Re: SDL interface thoughts
- From: Eric McDonald <mcdonald at phy dot cmich dot edu>
- To: "Mark A. Flacy" <mflacy1 at comcast dot net>
- Cc: xconq7 <xconq7 at sources dot redhat dot com>
- Date: Fri, 17 Dec 2004 14:17:09 -0500 (EST)
- Subject: Re: SDL interface thoughts
Hi Mark,
On 17 Dec 2004, Mark A. Flacy wrote:
> Yeah, last release June 2004. Old indeed.
I was referring to how long Slackware has been around, and not
when the last release was. To be honest, I was pleasantly
surprised to discover that at least 1 person was still using it.
In my perception, the distro faded alot after the Slackware vs.
Redhat debate of the mid-90's. Other distros such as Suse,
Mandrake, and Debian seemed to displace it in the competition with
Redhat.
> I'm sure that RPMs go over real well with the Debian crowd too.
Well, if there is some implication that I am RPM-centric, the
truth is that I'm not. If you look through the list archives, you
can find several places where I expressed a desire to find
packagers for not only other Linux distros, but the BSD's and
other Unixes as well. I also said that I would look into making
debs myself, if someone could not be found to do it. As it turns
out, the present maintainer of the Xconq 7.4.1 packages for Debian
has volunteered to make packages for 7.5.0, once it is released.
There was also some talk about making Gentoo ebuilds of the CVS
snapshots that I occasionally release on Sourceforge.
The reason why Xconq has RPM packages of its prereleases is quite
simple:
(1) I develop on a Fedora Core system; I used to develop on a
Mandrake 8/9 system. Both distros use the Redhat package manager.
It is a matter of convenience to release RPM packages.
(2) I have not yet had time to develop the necessary packager
files for things such as Debian or Gentoo (or Slackware). It is on
my list of things to do.
> As a Slackware user myself, I don't expect you to provide Slackware
> packages. I would expect the source tar balls to be fairly straightforward
> to build, with perhaps some dependency information in the README or in the
> autoconf messages.
If "./configure --help" is a bit too concise, please let me know
what sort of additional documentation would be nice. I think that
'doc/INSTALL' also talks about the config options, but it hasn't
been updated in a while.
> You may wish to look at http://asic-linux.com.mx/~izto/checkinstall/ if you
> ever were to start creating other distribution's packages for XConq.

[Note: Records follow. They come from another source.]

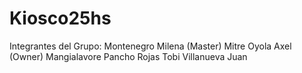 # Kiosco25hs
Integrantes del Grupo:
Montenegro Milena (Master)
Mitre Oyola Axel (Owner)
Mangialavore Pancho
Rojas Tobi
Villanueva Juan
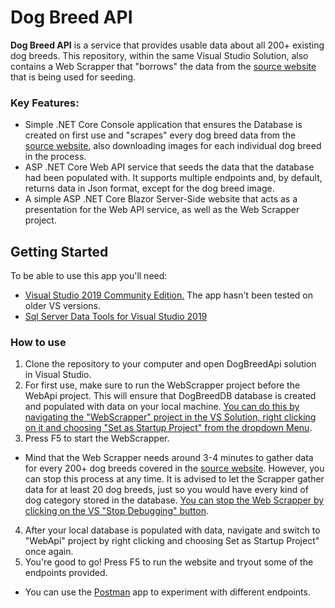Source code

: # Dog Breed API
**Dog Breed API** is a service that provides usable data about all 200+ existing dog breeds. This repository, within the same Visual Studio Solution, also contains a Web Scrapper that "borrows" the data from the [source website](http://www.vetstreet.com/dogs) that is being used for seeding.

### Key Features:
* Simple .NET Core Console application that ensures the Database is created on first use and "scrapes" every dog breed data from the [source website](http://www.vetstreet.com/dogs), also downloading images for each individual dog breed in the process.
* ASP .NET Core Web API service that seeds the data that the database had been populated with. It supports multiple endpoints and, by default, returns data in Json format, except for the dog breed image.
* A simple ASP .NET Core Blazor Server-Side website that acts as a presentation for the Web API service, as well as the Web Scrapper project.

## Getting Started
To be able to use this app you'll need:
* [Visual Studio 2019 Community Edition.](https://visualstudio.microsoft.com/downloads/) The app hasn't been tested on older VS versions.
* [Sql Server Data Tools for Visual Studio 2019](https://docs.microsoft.com/en-us/sql/ssdt/download-sql-server-data-tools-ssdt?view=sql-server-2017)

### How to use
1. Clone the repository to your computer and open DogBreedApi solution in Visual Studio.
2. For first use, make sure to run the WebScrapper project before the WebApi project. This will ensure that DogBreedDB database is created and populated with data on your local machine. <u>You can do this by navigating the "WebScrapper" project in the VS Solution, right clicking on it and choosing "Set as Startup Project" from the dropdown Menu</u>.
3. Press F5 to start the WebScrapper.
  * Mind that the Web Scrapper needs around 3-4 minutes to gather data for every 200+ dog breeds covered in the [source website](http://www.vetstreet.com/dogs). However, you can stop this process at any time. It is advised to let the Scrapper gather data for at least 20 dog breeds, just so you would have every kind of dog category stored in the database. <u>You can stop the Web Scrapper by clicking on the VS "Stop Debugging" button</u>.
4. After your local database is populated with data, navigate and switch to "WebApi" project by right clicking and choosing Set as Startup Project" once again.
5. You're good to go! Press F5 to run the website and tryout some of the endpoints provided.
  * You can use the [Postman](https://www.postman.com/downloads/) app to experiment with different endpoints.

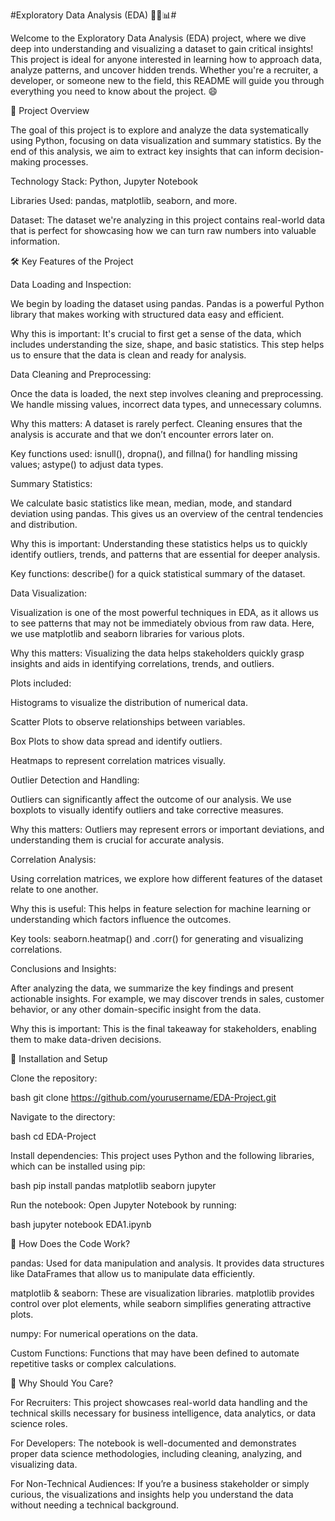 #Exploratory Data Analysis (EDA) 🧑‍💻📊#

Welcome to the Exploratory Data Analysis (EDA) project, where we dive deep into understanding and visualizing a dataset to gain critical insights! This project is ideal for anyone interested in learning how to approach data, analyze patterns, and uncover hidden trends. Whether you're a recruiter, a developer, or someone new to the field, this README will guide you through everything you need to know about the project. 😄

📖 Project Overview

The goal of this project is to explore and analyze the data systematically using Python, focusing on data visualization and summary statistics. By the end of this analysis, we aim to extract key insights that can inform decision-making processes.

Technology Stack: Python, Jupyter Notebook

Libraries Used: pandas, matplotlib, seaborn, and more.

Dataset: The dataset we're analyzing in this project contains real-world data that is perfect for showcasing how we can turn raw numbers into valuable information.

🛠️ Key Features of the Project

Data Loading and Inspection:

We begin by loading the dataset using pandas. Pandas is a powerful Python library that makes working with structured data easy and efficient.

Why this is important: It's crucial to first get a sense of the data, which includes understanding the size, shape, and basic statistics. This step helps us to ensure that the data is clean and ready for analysis.

Data Cleaning and Preprocessing:

Once the data is loaded, the next step involves cleaning and preprocessing. We handle missing values, incorrect data types, and unnecessary columns.

Why this matters: A dataset is rarely perfect. Cleaning ensures that the analysis is accurate and that we don’t encounter errors later on.

Key functions used: isnull(), dropna(), and fillna() for handling missing values; astype() to adjust data types.

Summary Statistics:

We calculate basic statistics like mean, median, mode, and standard deviation using pandas. This gives us an overview of the central tendencies and distribution.

Why this is important: Understanding these statistics helps us to quickly identify outliers, trends, and patterns that are essential for deeper analysis.

Key functions: describe() for a quick statistical summary of the dataset.

Data Visualization:

Visualization is one of the most powerful techniques in EDA, as it allows us to see patterns that may not be immediately obvious from raw data. Here, we use matplotlib and seaborn libraries for various plots.

Why this matters: Visualizing the data helps stakeholders quickly grasp insights and aids in identifying correlations, trends, and outliers.

Plots included:

Histograms to visualize the distribution of numerical data.

Scatter Plots to observe relationships between variables.

Box Plots to show data spread and identify outliers.

Heatmaps to represent correlation matrices visually.

Outlier Detection and Handling:

Outliers can significantly affect the outcome of our analysis. We use boxplots to visually identify outliers and take corrective measures.

Why this matters: Outliers may represent errors or important deviations, and understanding them is crucial for accurate analysis.

Correlation Analysis:

Using correlation matrices, we explore how different features of the dataset relate to one another.

Why this is useful: This helps in feature selection for machine learning or understanding which factors influence the outcomes.

Key tools: seaborn.heatmap() and .corr() for generating and visualizing correlations.

Conclusions and Insights:

After analyzing the data, we summarize the key findings and present actionable insights. For example, we may discover trends in sales, customer behavior, or any other domain-specific insight from the data.

Why this is important: This is the final takeaway for stakeholders, enabling them to make data-driven decisions.

🚀 Installation and Setup

Clone the repository:

bash
git clone https://github.com/yourusername/EDA-Project.git

Navigate to the directory:

bash
cd EDA-Project

Install dependencies: This project uses Python and the following libraries, which can be installed using pip:

bash
pip install pandas matplotlib seaborn jupyter

Run the notebook: Open Jupyter Notebook by running:

bash
jupyter notebook EDA1.ipynb

🧠 How Does the Code Work?

pandas: Used for data manipulation and analysis. It provides data structures like DataFrames that allow us to manipulate data efficiently.

matplotlib & seaborn: These are visualization libraries. matplotlib provides control over plot elements, while seaborn simplifies generating attractive plots.

numpy: For numerical operations on the data.

Custom Functions: Functions that may have been defined to automate repetitive tasks or complex calculations.

🎯 Why Should You Care?

For Recruiters: This project showcases real-world data handling and the technical skills necessary for business intelligence, data analytics, or data science roles.

For Developers: The notebook is well-documented and demonstrates proper data science methodologies, including cleaning, analyzing, and visualizing data.

For Non-Technical Audiences: If you’re a business stakeholder or simply curious, the visualizations and insights help you understand the data without needing a technical background.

It
> can make RPMs too, for that matter.
Thanks for the URL. I will look at it tonight.
I would still be concerned about testing the packages on the
other distros though.
Eric
P.S. I haven't forgotten the Forth implementation that you (IIRC)
suggested for a Xconq interpreter last year. Seeing as Xconq
doesn't have as many developers as it could have, I've been far
too busy with other things to give it any more consideration.